Justiça do Trabalho avalia não aplicar novas regras da reforma | Fábio Campana

Justiça do Trabalho avalia não aplicar novas regras da reforma

A Justiça do Trabalho avalia não aplicar parte das novas regras da reforma trabalhista por considerar que elas violam direitos previstos na Constituição ou em convenções internacionais. As informações são da Folha de S. Paulo.

O novo texto, que passará a valer no mês que vem, foi discutido detalhadamente por magistrados, procuradores e advogados, que se reuniram na segunda (9) e na terça-feira (10) em congresso da Anamatra (associação dos magistrados do trabalho).

“Comenta-se que os juízes não querem aplicar a lei, mas nosso papel é interpretar o texto, o que não pode ser feito de modo literal”, afirma o presidente da associação, Guilherme Feliciano.

Os posicionamentos definidos no evento não vão valer como regra geral, mas como princípios norteadores. A tendência, porém, é que cada juiz faça a sua leitura.

A mobilização foi interpretada por advogados trabalhistas como uma prévia das dificuldades que vão acompanhar a implementação da nova legislação.

O posicionamento dos magistrados já era esperado, segundo Cássia Pizzoti, sócia da área trabalhista no Demarest. “Antes mesmo de a reforma sair, a Anamatra já se posicionava contra”, diz ela.

A jurisprudência em torno da reforma, porém, pode demorar por causa da resistência de integrantes da Justiça trabalhista, afirma.

O processo já é lento, diz José Carlos Wahle, coordenador da área trabalhista do escritório Veirano. “A tramitação pode levar de dois a três anos nos tribunais regionais; de quatro a cinco anos nos tribunais superiores; e ainda mais tempo se for ao STF.”

A discussão, porém, pode ter o efeito positivo de orientar os magistrados pelo país e tentar evitar interpretações divergentes, afirma Wahle.

A prevalência dos acordos coletivos sobre a legislação, um dos maiores pleitos das empresas durante a discussão da reforma, foi questionada pelos magistrados.

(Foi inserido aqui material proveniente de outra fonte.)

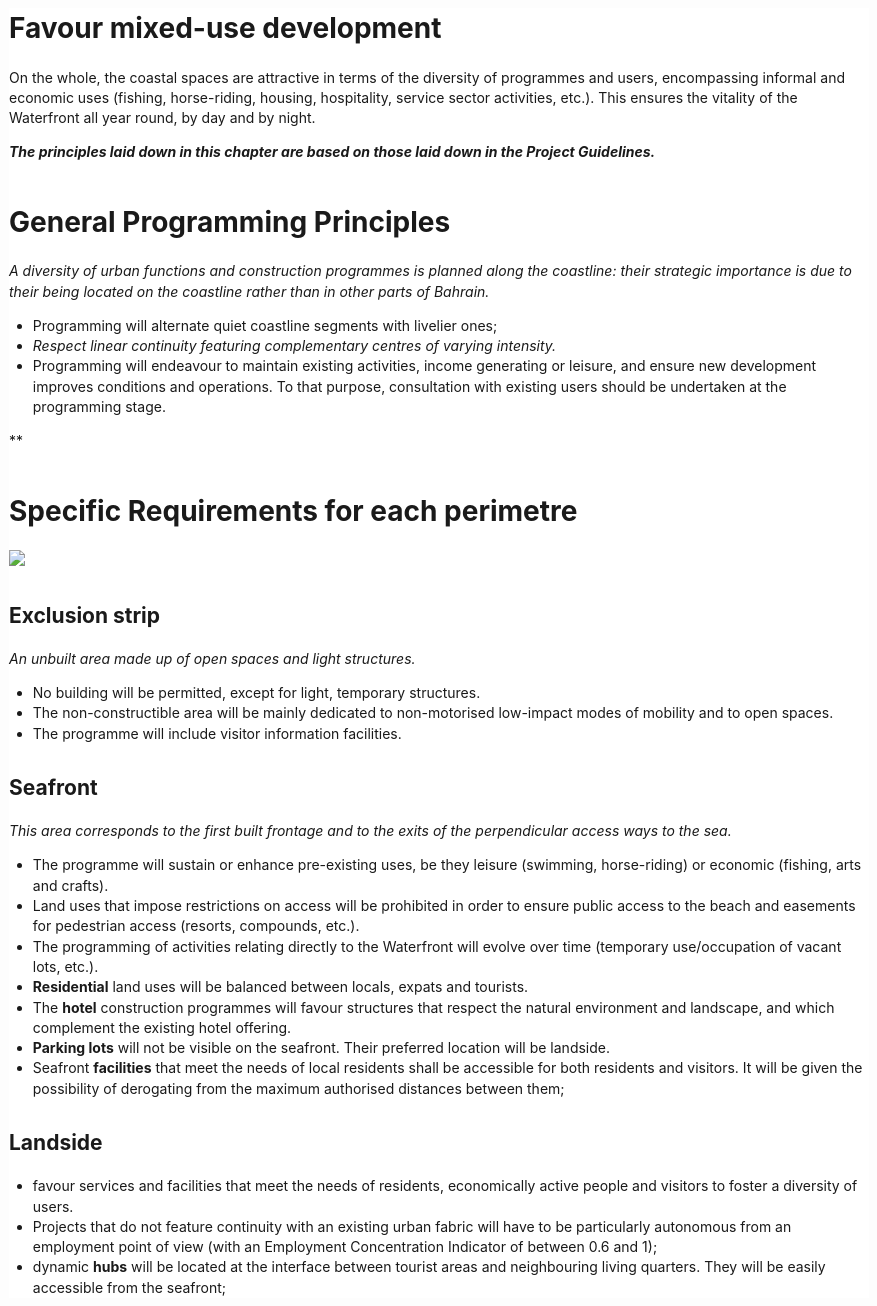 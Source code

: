 # Favour mixed-use development  
On the whole, the coastal spaces are attractive in terms of the diversity of programmes and users, encompassing informal and economic uses (fishing, horse-riding, housing, hospitality, service sector activities, etc.). This ensures the vitality of the Waterfront all year round, by day and by night. 

***The principles laid down in this chapter are based on those laid down in the Project Guidelines.***  

# General Programming Principles

*A diversity of urban functions and construction programmes is planned along the coastline: their strategic importance is due to their being located on the coastline rather than in other parts of Bahrain.* 

- Programming will alternate quiet coastline segments with livelier ones; 
- *Respect linear continuity featuring complementary centres of varying intensity.*
- Programming will endeavour to maintain existing activities, income generating or leisure, and ensure new development improves conditions and operations. To that purpose, consultation with existing users should be undertaken at the programming stage.

 **

# Specific Requirements for each perimetre
![](https://lh3.googleusercontent.com/7X3yD2nSg9K-H_XCSTApdSgPCzKdH1zxoPiNYNYiQD5pYOIM9RnGH-BWxWa8LuvcrtrB9s2wCUoshibNjPy_sgqzwsmuGwVw7ktpNOQwEn81sCh905eoa8vNDrrmZJA-4-xC0jQo)



## Exclusion strip 

*An unbuilt area made up of open spaces and light structures.* 

- No building will be permitted, except for light, temporary structures. 
- The non-constructible area will be mainly dedicated to non-motorised low-impact modes of mobility and to open spaces.
- The programme will include visitor information facilities. 
## Seafront 

*This area corresponds to the first built frontage and to the exits of the perpendicular access ways to the sea.* 

- The programme will sustain or enhance pre-existing uses, be they leisure (swimming, horse-riding) or economic (fishing, arts and crafts). 
- Land uses that impose restrictions on access will be prohibited in order to ensure public access to the beach and easements for pedestrian access (resorts, compounds, etc.). 
- The programming of activities relating directly to the Waterfront will evolve over time (temporary use/occupation of vacant lots, etc.). 
- **Residential** land uses will be balanced between locals, expats and tourists. 
- The **hotel** construction programmes will favour structures that respect the natural environment and landscape, and which complement the existing hotel offering. 
- **Parking lots** will not be visible on the seafront. Their preferred location will be landside. 
- Seafront **facilities** that meet the needs of local residents shall be accessible for both residents and visitors. It will be given the possibility of derogating from the maximum authorised distances between them;
## Landside  
- favour services and facilities that meet the needs of residents, economically active people and visitors to foster a diversity of users. 
- Projects that do not feature continuity with an existing urban fabric will have to be particularly autonomous from an employment point of view (with an Employment Concentration Indicator of between 0.6 and 1);
- dynamic **hubs** will be located at the interface between tourist areas and neighbouring living quarters. They will be easily accessible from the seafront; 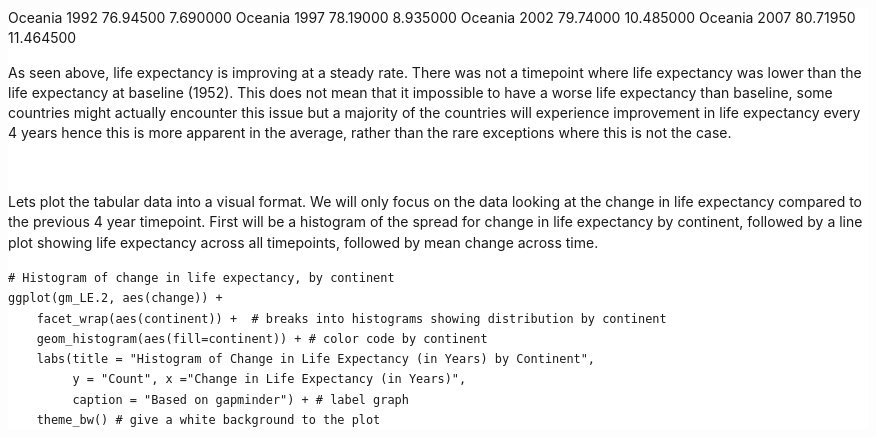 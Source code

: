 </tr>
<tr class="odd">
<td align="left">Oceania</td>
<td align="right">1992</td>
<td align="right">76.94500</td>
<td align="right">7.690000</td>
</tr>
<tr class="even">
<td align="left">Oceania</td>
<td align="right">1997</td>
<td align="right">78.19000</td>
<td align="right">8.935000</td>
</tr>
<tr class="odd">
<td align="left">Oceania</td>
<td align="right">2002</td>
<td align="right">79.74000</td>
<td align="right">10.485000</td>
</tr>
<tr class="even">
<td align="left">Oceania</td>
<td align="right">2007</td>
<td align="right">80.71950</td>
<td align="right">11.464500</td>
</tr>
</tbody>
</table>

As seen above, life expectancy is improving at a steady rate. There was
not a timepoint where life expectancy was lower than the life expectancy
at baseline (1952). This does not mean that it impossible to have a
worse life expectancy than baseline, some countries might actually
encounter this issue but a majority of the countries will experience
improvement in life expectancy every 4 years hence this is more apparent
in the average, rather than the rare exceptions where this is not the
case.

<br/>

Lets plot the tabular data into a visual format. We will only focus on
the data looking at the change in life expectancy compared to the
previous 4 year timepoint. First will be a histogram of the spread for
change in life expectancy by continent, followed by a line plot showing
life expectancy across all timepoints, followed by mean change across
time.

    # Histogram of change in life expectancy, by continent
    ggplot(gm_LE.2, aes(change)) +
        facet_wrap(aes(continent)) +  # breaks into histograms showing distribution by continent
        geom_histogram(aes(fill=continent)) + # color code by continent
        labs(title = "Histogram of Change in Life Expectancy (in Years) by Continent", 
             y = "Count", x ="Change in Life Expectancy (in Years)",
             caption = "Based on gapminder") + # label graph
        theme_bw() # give a white background to the plot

O novo texto já trazia restrições -direitos como salário e férias não poderão ser discutidos nos acordos. Os juízes, porém, consideram que há mais itens inconstitucionais.

Incluíram pontos como organização da jornada de trabalho, avaliação do grau de salubridade e remuneração por produtividade.

A terceirização também foi criticada. Acordou-se que funcionários diretos e terceirizados deveriam ter os mesmos salários e benefícios.


6 comentários

  1. Julio Cesar
    quinta-feira, 12 de outubro de 2017 – 20:00 hs

    Só o que faltava, sua excelências estão acima da lei?

  2. Joao Jr
    quinta-feira, 12 de outubro de 2017 – 20:16 hs

    A reforma aprovada tem a finalidade justamente de acabar a discussão trabalhista, de vez que é essa discussão o imenso empecilho para a melhoria das relações no trabalho. Quando se diz que o acordado valerá mais do que o legislado, quer dizer exatamente isso: que nenhum juiz deverá dar pitaco nessa relação. Simples assim. É muito curioso que o Judiciário se manifeste com intenção de descumprir uma lei inovadora, que visa remover o entulho de décadas de bobagens na relação trabalhista.

  3. Juscelino alves
    quinta-feira, 12 de outubro de 2017 – 21:35 hs

    Estão acima da lei
    Paternalista
    Protetor de preguiçosos

  4. Palpiteiro
    sexta-feira, 13 de outubro de 2017 – 11:40 hs

    A solução é extinguir a justiça do trabalho.

  5. sexta-feira, 13 de outubro de 2017 – 11:56 hs

    Infelizmente desgraçou de vez o mercado de trabalho no país pois o desgracado do Temer satisfaz somente os empresários e jamais numa relação de trabalho em acordo coletivo, o empregado terá vez e voz. Já não tinha com esses sindicatos pelegos e comprados e imagine agora como pode ficar. E assim, cresce o mercado informal é muita gente indo embora do país por conta da desesperança. País cada dia pior. E infelizmente nas próximas eleições majoritarias não temos opções de renovação por conta desse sistema político onde quem decide são os caciques que nomeiam ministros do STF e estes são seus paus mandados.

  6. eleitor desmemoriado
    sexta-feira, 13 de outubro de 2017 – 13:23 hs

    É o Poder Judiciário sendo ele mesmo, se o STF interpreta a Constituição do jeito que quer, ao gosto dos seus ministros, sempre atentos em não desgostar os demais Poderes, porque a Justiça do Trabalho precisa ser diferente? Como se dizia antigamente e, ainda valendo hoje, saindo de barriga de mulher, bumbum de criança e cabeça de juiz é sempre uma surpresa. Mas as mulheres estão absolvidas, hoje já se sabe o que vem.